Melissa Kite Melissa Kite

Why animals’ names matter

Horse IM65’s is called Pretty Man, so why can’t the RSPCA call him that?

Credit: acceptfoto 
issue 28 November 2020

Pretty Man was a plump white pony in the forefront of a sad picture. The photograph showed the seizure by the RSPCA of 123 horses from a farm down the road from where I live. The picture came to summarise many aspects of a story that exploded on to social media and released so many emotions among the public, especially horse-lovers.

A plump white pony is standing defiantly in the middle of a herd of muddy horses being rounded up and loaded on to lorries to be taken away. Later it emerged that the pony wouldn’t load. He refused to get on the lorry. It took most of the day to get the horses on board and the ones who went on first had to stand on the lorries for hours. The plump white pony was the last to go up the ramp. He protested to the last moment.
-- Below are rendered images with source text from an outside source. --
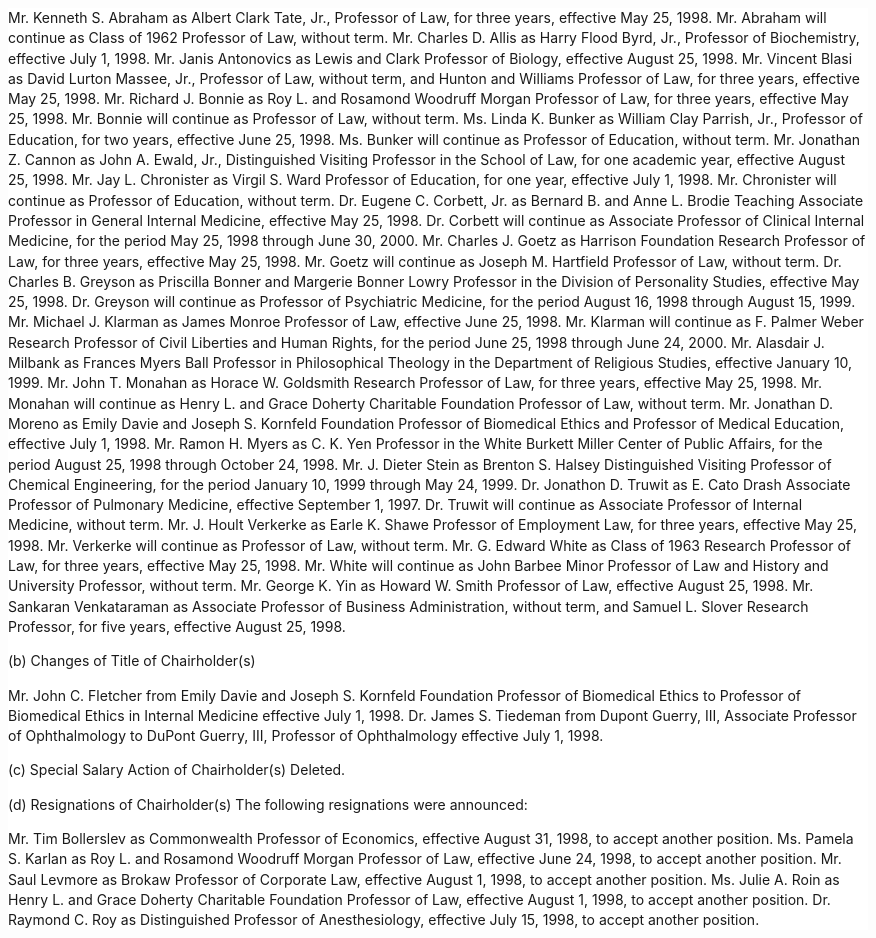 Mr. Kenneth S. Abraham as Albert Clark Tate, Jr., Professor of Law, for three years, effective May 25, 1998. Mr. Abraham will continue as Class of 1962 Professor of Law, without term. Mr. Charles D. Allis as Harry Flood Byrd, Jr., Professor of Biochemistry, effective July 1, 1998. Mr. Janis Antonovics as Lewis and Clark Professor of Biology, effective August 25, 1998. Mr. Vincent Blasi as David Lurton Massee, Jr., Professor of Law, without term, and Hunton and Williams Professor of Law, for three years, effective May 25, 1998. Mr. Richard J. Bonnie as Roy L. and Rosamond Woodruff Morgan Professor of Law, for three years, effective May 25, 1998. Mr. Bonnie will continue as Professor of Law, without term. Ms. Linda K. Bunker as William Clay Parrish, Jr., Professor of Education, for two years, effective June 25, 1998. Ms. Bunker will continue as Professor of Education, without term. Mr. Jonathan Z. Cannon as John A. Ewald, Jr., Distinguished Visiting Professor in the School of Law, for one academic year, effective August 25, 1998. Mr. Jay L. Chronister as Virgil S. Ward Professor of Education, for one year, effective July 1, 1998. Mr. Chronister will continue as Professor of Education, without term. Dr. Eugene C. Corbett, Jr. as Bernard B. and Anne L. Brodie Teaching Associate Professor in General Internal Medicine, effective May 25, 1998. Dr. Corbett will continue as Associate Professor of Clinical Internal Medicine, for the period May 25, 1998 through June 30, 2000. Mr. Charles J. Goetz as Harrison Foundation Research Professor of Law, for three years, effective May 25, 1998. Mr. Goetz will continue as Joseph M. Hartfield Professor of Law, without term. Dr. Charles B. Greyson as Priscilla Bonner and Margerie Bonner Lowry Professor in the Division of Personality Studies, effective May 25, 1998. Dr. Greyson will continue as Professor of Psychiatric Medicine, for the period August 16, 1998 through August 15, 1999. Mr. Michael J. Klarman as James Monroe Professor of Law, effective June 25, 1998. Mr. Klarman will continue as F. Palmer Weber Research Professor of Civil Liberties and Human Rights, for the period June 25, 1998 through June 24, 2000. Mr. Alasdair J. Milbank as Frances Myers Ball Professor in Philosophical Theology in the Department of Religious Studies, effective January 10, 1999. Mr. John T. Monahan as Horace W. Goldsmith Research Professor of Law, for three years, effective May 25, 1998. Mr. Monahan will continue as Henry L. and Grace Doherty Charitable Foundation Professor of Law, without term. Mr. Jonathan D. Moreno as Emily Davie and Joseph S. Kornfeld Foundation Professor of Biomedical Ethics and Professor of Medical Education, effective July 1, 1998. Mr. Ramon H. Myers as C. K. Yen Professor in the White Burkett Miller Center of Public Affairs, for the period August 25, 1998 through October 24, 1998. Mr. J. Dieter Stein as Brenton S. Halsey Distinguished Visiting Professor of Chemical Engineering, for the period January 10, 1999 through May 24, 1999. Dr. Jonathon D. Truwit as E. Cato Drash Associate Professor of Pulmonary Medicine, effective September 1, 1997. Dr. Truwit will continue as Associate Professor of Internal Medicine, without term. Mr. J. Hoult Verkerke as Earle K. Shawe Professor of Employment Law, for three years, effective May 25, 1998. Mr. Verkerke will continue as Professor of Law, without term. Mr. G. Edward White as Class of 1963 Research Professor of Law, for three years, effective May 25, 1998. Mr. White will continue as John Barbee Minor Professor of Law and History and University Professor, without term. Mr. George K. Yin as Howard W. Smith Professor of Law, effective August 25, 1998. Mr. Sankaran Venkataraman as Associate Professor of Business Administration, without term, and Samuel L. Slover Research Professor, for five years, effective August 25, 1998.

(b) Changes of Title of Chairholder(s)

Mr. John C. Fletcher from Emily Davie and Joseph S. Kornfeld Foundation Professor of Biomedical Ethics to Professor of Biomedical Ethics in Internal Medicine effective July 1, 1998. Dr. James S. Tiedeman from Dupont Guerry, III, Associate Professor of Ophthalmology to DuPont Guerry, III, Professor of Ophthalmology effective July 1, 1998.

(c) Special Salary Action of Chairholder(s) Deleted.

(d) Resignations of Chairholder(s) The following resignations were announced:

Mr. Tim Bollerslev as Commonwealth Professor of Economics, effective August 31, 1998, to accept another position. Ms. Pamela S. Karlan as Roy L. and Rosamond Woodruff Morgan Professor of Law, effective June 24, 1998, to accept another position. Mr. Saul Levmore as Brokaw Professor of Corporate Law, effective August 1, 1998, to accept another position. Ms. Julie A. Roin as Henry L. and Grace Doherty Charitable Foundation Professor of Law, effective August 1, 1998, to accept another position. Dr. Raymond C. Roy as Distinguished Professor of Anesthesiology, effective July 15, 1998, to accept another position.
He didn’t know his home was a mess. He may have been standing in a muddy field eating hay from bent and broken hay-holders. But his opinion, for what it was worth, was that he didn’t want to leave.

The farmer was going blind, his partner had cancer. The farm was falling to pieces around them. Pretty Man was one of the family’s ponies, not the dealer horses that made up the majority of the herd that was seized. He was one of six ponies the farmer and his girlfriend insisted were the children’s pets.

The vet report soon after seizure judged Pretty Man to be healthy in every way. Well fed, in good condition, no worms, good feet, good teeth: nothing wrong with him, apart from being ‘overweight’. None of the criminal charges brought against the farmer related to him.